Serious Intelligence Weekly
Wednesday, March 12, 2025
This week revealed significant developments in state-sponsored cyber threats and critical infrastructure vulnerabilities. Most notably, Chinese hackers were found deploying backdoor malware on Juniper routers, while a separate investigation showed that China's Volt Typhoon hackers maintained access to the US electric grid for 300 days, demonstrating persistent threats to critical infrastructure.
Major security updates were released across multiple platforms. Microsoft addressed a Windows Kernel zero-day vulnerability that had been exploited since 2023, while Zoom patched four high-severity vulnerabilities. The FTC reported that fraud losses reached $12.5 billion in 2024, with investment scams accounting for $5.7 billion of the total.
In the realm of machine identities, a concerning trend emerged as machine identities were reported to outnumber humans, increasing security risks seven-fold. This development highlights the growing complexity of managing digital identities and securing automated systems in modern infrastructure.
This week saw significant developments in international cyber relations and major security breaches. Former CISA Director Jen Easterly highlighted concerns about a potential new 'China, Russia, Iran, and North Korea intelligence sharing' alliance, suggesting a shift in global intelligence cooperation. This development coincided with the US Department of Justice's indictment of 12 Chinese hackers, including members of the Silk Typhoon group responsible for the US Treasury breach.
Microsoft's March Patch Tuesday revealed six actively exploited zero-day vulnerabilities, while thousands of WordPress sites were compromised with four distinct backdoors. In cryptocurrency-related developments, federal investigators linked a $150 million cyberheist to the 2022 LastPass breach, and Indian authorities arrested the co-founder of Garantex, a cryptocurrency exchange sanctioned for money laundering.
On the defensive front, the EFF introduced Rayhunter, an open-source tool for detecting IMSI catchers, demonstrating growing efforts to counter surveillance technologies.
This week saw significant developments in vulnerability management and threat detection. Microsoft's March Patch Tuesday addressed 51 vulnerabilities, including six zero-day exploits. While only six vulnerabilities were rated critical, the presence of actively exploited vulnerabilities demands immediate attention from system administrators.
Security researchers observed increased scanning activity targeting VMware Hybrid Cloud Extension (HCX) API endpoints, potentially indicating preparation for exploitation attempts.

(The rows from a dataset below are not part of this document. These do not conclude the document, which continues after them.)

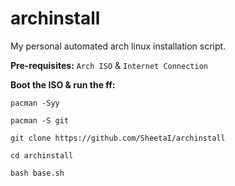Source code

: # archinstall
My personal automated arch linux installation script.

**Pre-requisites:**
`Arch ISO` & `Internet Connection`

**Boot the ISO & run the ff:**

`pacman -Syy`

`pacman -S git`

`git clone https://github.com/SheetaI/archinstall`

`cd archinstall`

`bash base.sh`

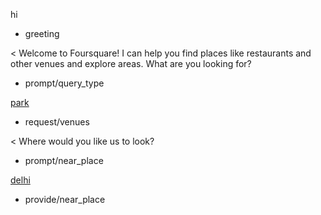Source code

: hi
* greeting

< Welcome to Foursquare!  I can help you find places like restaurants and other venues and explore areas.  What are you looking for?
* prompt/query_type

[park](type)
* request/venues

< Where would you like us to look?
* prompt/near_place

[delhi](location/place)
* provide/near_place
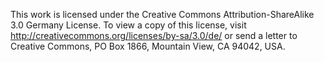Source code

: This work is licensed under the Creative Commons Attribution-ShareAlike 3.0 Germany License.
To view a copy of this license, visit http://creativecommons.org/licenses/by-sa/3.0/de/ or send a letter to 
Creative Commons, PO Box 1866, Mountain View, CA 94042, USA.
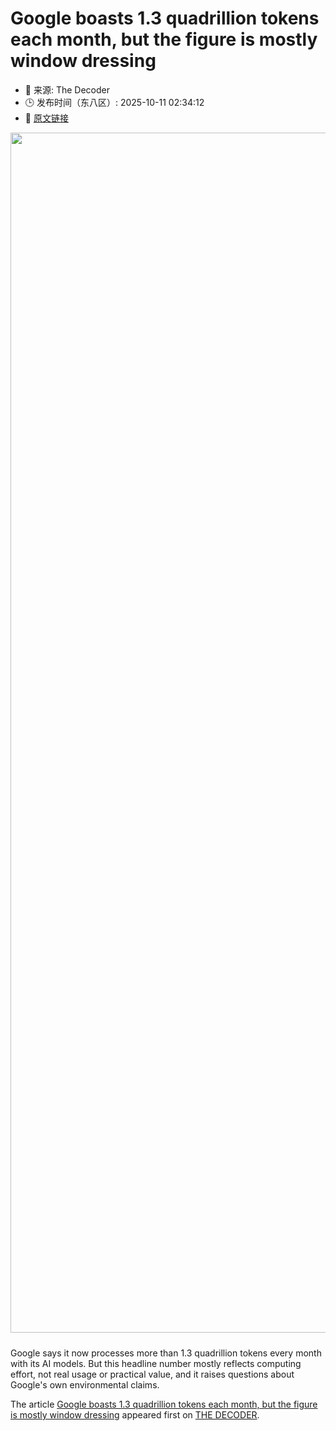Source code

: # Google boasts 1.3 quadrillion tokens each month, but the figure is mostly window dressing
- 📅 来源: The Decoder
- 🕒 发布时间（东八区）: 2025-10-11 02:34:12
- 🔗 [原文链接](https://the-decoder.com/google-boasts-1-3-quadrillion-tokens-each-month-but-the-figure-is-mostly-window-dressing/)

<p><img alt="" class="attachment-full size-full wp-post-image" height="1080" src="https://the-decoder.com/wp-content/uploads/2025/10/google_gemini_token_quadrillion.png" style="height: auto; margin-bottom: 10px;" width="1920" /></p>
<p>        Google says it now processes more than 1.3 quadrillion tokens every month with its AI models. But this headline number mostly reflects computing effort, not real usage or practical value, and it raises questions about Google's own environmental claims.</p>
<p>The article <a href="https://the-decoder.com/google-boasts-1-3-quadrillion-tokens-each-month-but-the-figure-is-mostly-window-dressing/">Google boasts 1.3 quadrillion tokens each month, but the figure is mostly window dressing</a> appeared first on <a href="https://the-decoder.com">THE DECODER</a>.</p>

Meanwhile, the City of Mission, Texas declared a local state of emergency following a severe cybersecurity incident threatening to expose sensitive personal information and health records.
In infrastructure security, researchers identified multiple vulnerabilities in ICONICS Suite, a SCADA software widely used in operational technology applications. Additionally, security teams reported ongoing probes for common webshell URLs, highlighting the persistent threat of web-based attacks.

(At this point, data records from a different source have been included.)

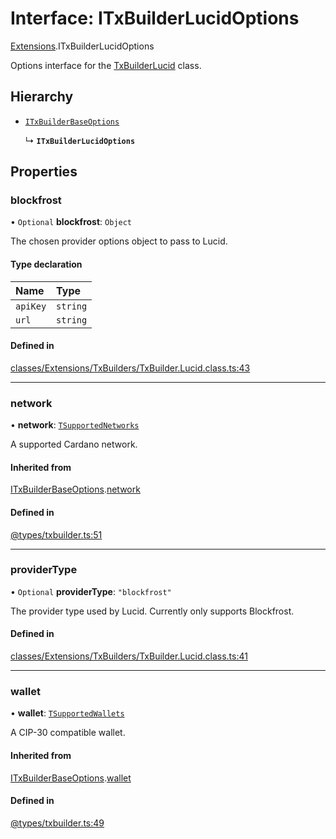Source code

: # Interface: ITxBuilderLucidOptions

[Extensions](../modules/Extensions.md).ITxBuilderLucidOptions

Options interface for the [TxBuilderLucid](../classes/Extensions.TxBuilderLucid.md) class.

## Hierarchy

- [`ITxBuilderBaseOptions`](Core.ITxBuilderBaseOptions.md)

  ↳ **`ITxBuilderLucidOptions`**

## Properties

### blockfrost

• `Optional` **blockfrost**: `Object`

The chosen provider options object to pass to Lucid.

#### Type declaration

| Name | Type |
| :------ | :------ |
| `apiKey` | `string` |
| `url` | `string` |

#### Defined in

[classes/Extensions/TxBuilders/TxBuilder.Lucid.class.ts:43](https://github.com/SundaeSwap-finance/sundae-sdk/blob/main/packages/core/src/classes/Extensions/TxBuilders/TxBuilder.Lucid.class.ts#L43)

___

### network

• **network**: [`TSupportedNetworks`](../modules/Core.md#tsupportednetworks)

A supported Cardano network.

#### Inherited from

[ITxBuilderBaseOptions](Core.ITxBuilderBaseOptions.md).[network](Core.ITxBuilderBaseOptions.md#network)

#### Defined in

[@types/txbuilder.ts:51](https://github.com/SundaeSwap-finance/sundae-sdk/blob/main/packages/core/src/@types/txbuilder.ts#L51)

___

### providerType

• `Optional` **providerType**: ``"blockfrost"``

The provider type used by Lucid. Currently only supports Blockfrost.

#### Defined in

[classes/Extensions/TxBuilders/TxBuilder.Lucid.class.ts:41](https://github.com/SundaeSwap-finance/sundae-sdk/blob/main/packages/core/src/classes/Extensions/TxBuilders/TxBuilder.Lucid.class.ts#L41)

___

### wallet

• **wallet**: [`TSupportedWallets`](../modules/Core.md#tsupportedwallets)

A CIP-30 compatible wallet.

#### Inherited from

[ITxBuilderBaseOptions](Core.ITxBuilderBaseOptions.md).[wallet](Core.ITxBuilderBaseOptions.md#wallet)

#### Defined in

[@types/txbuilder.ts:49](https://github.com/SundaeSwap-finance/sundae-sdk/blob/main/packages/core/src/@types/txbuilder.ts#L49)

Microsoft's March 2025 Patch Tuesday release addressed 56 CVEs, including six critical vulnerabilities and seven zero-day flaws. According to Tenable's analysis, remote code execution (RCE) vulnerabilities accounted for 41.1% of the patches, while elevation of privilege (EoP) vulnerabilities made up 39.3%. Notable fixes included CVE-2025-26633, a security feature bypass in Microsoft Management Console that was actively exploited, and CVE-2025-24985, a RCE vulnerability in Windows Fast FAT File System Driver.
The update included critical patches for Windows Remote Desktop Services (CVE-2025-24035 and CVE-2025-24045) with CVSSv3 scores of 8.1. Multiple vulnerabilities in Windows NTFS were addressed, including CVE-2025-24993, a RCE vulnerability that was exploited in the wild. Microsoft Access also received attention with CVE-2025-26630, a zero-day vulnerability that was publicly disclosed before patching.

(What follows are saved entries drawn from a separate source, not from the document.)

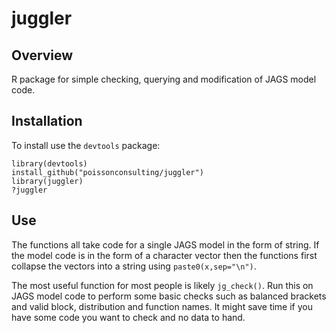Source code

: # juggler

## Overview

R package for simple checking, querying and modification
of JAGS model code.

## Installation

To install use the `devtools` package:

    library(devtools)
    install_github("poissonconsulting/juggler")
    library(juggler)
    ?juggler

## Use

The functions all take code for a single JAGS model in the form of string. If the 
model code is in the form of a character vector then the functions first collapse the 
vectors into a string using `paste0(x,sep="\n")`.

The most useful function for most people is likely `jg_check()`. Run this on
JAGS model code to perform some basic checks such as balanced brackets
and valid block, distribution and function names. 
It might save time if you have some code you want to check and no data to hand.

The comprehensive patch release covered multiple Microsoft products and services, including .NET, Azure services, Office applications, and various Windows components. The high number of zero-day vulnerabilities and actively exploited flaws highlights the increasing sophistication of cyber threats targeting Microsoft systems.
ISO Serious Ltd. is a company registered England and Wales (Company No. 15466339), Dragon CoWorking, 7-8 New Road Avenue, Rochester, Kent, United Kingdom, ME4 6BB.
intelligence@isoserious.com | Privacy Policy
Weekly Intelligence Briefing: 12 March 2025
The Short Version (For Busy People)
Hello there! It's been another eventful week in the world of digital security. We've translated the usual techno-babble into something approaching plain English, so you can understand what's actually going on and what you need to do about it.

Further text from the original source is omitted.